# Problem statement
When you reach the line containing "b. establish justice" in the entries below, begin reproducing lines exactly, and stop once the line containing "b. secure the" is done.

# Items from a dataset
..........
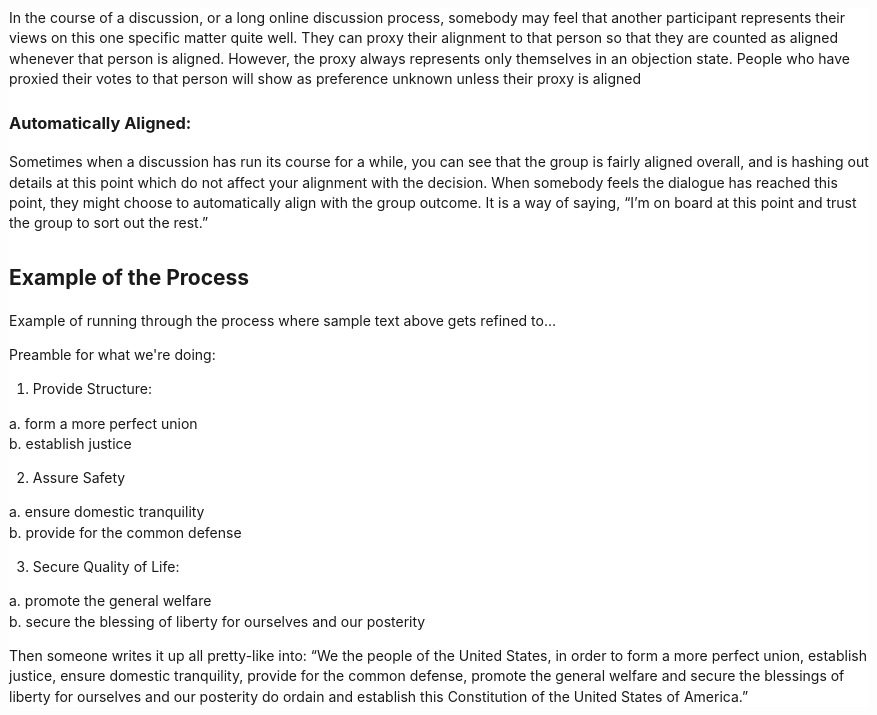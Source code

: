 In the course of a discussion, or a long online discussion process, somebody may feel that another participant represents their views on this one specific matter quite well.  They can proxy their alignment to that person so that they are counted as aligned whenever that person is aligned.  However, the proxy always represents only themselves in an objection state.  People who have proxied their votes to that person will show as preference unknown unless their proxy is aligned

### Automatically Aligned:

Sometimes when a discussion has run its course for a while, you can see that the group is fairly aligned overall, and is hashing out details at this point which do not affect your alignment with the decision.  When somebody feels the dialogue has reached this point, they might choose to automatically align with the group outcome.  It is a way of saying, “I’m on board at this point and trust the group to sort out the rest.”

## Example of the Process

Example of running through the process where sample text above gets refined to…

Preamble for what we're doing:

1. Provide Structure:

  a. form a more perfect union  
  b. establish justice

2. Assure Safety

  a. ensure domestic tranquility  
  b. provide for the common defense

3. Secure Quality of Life:

  a. promote the general welfare  
  b. secure the blessing of liberty for ourselves and our posterity

Then someone writes it up all pretty-like into: “We the people of the United States, in order to form a more perfect union, establish justice, ensure domestic tranquility, provide for the common defense, promote the general welfare and secure the blessings of liberty for ourselves and our posterity do ordain and establish this Constitution of the United States of America.”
..........
# Solution below
  b. establish justice

2. Assure Safety

  a. ensure domestic tranquility  
  b. provide for the common defense

3. Secure Quality of Life:

  a. promote the general welfare  
  b. secure the blessing of liberty for ourselves and our posterity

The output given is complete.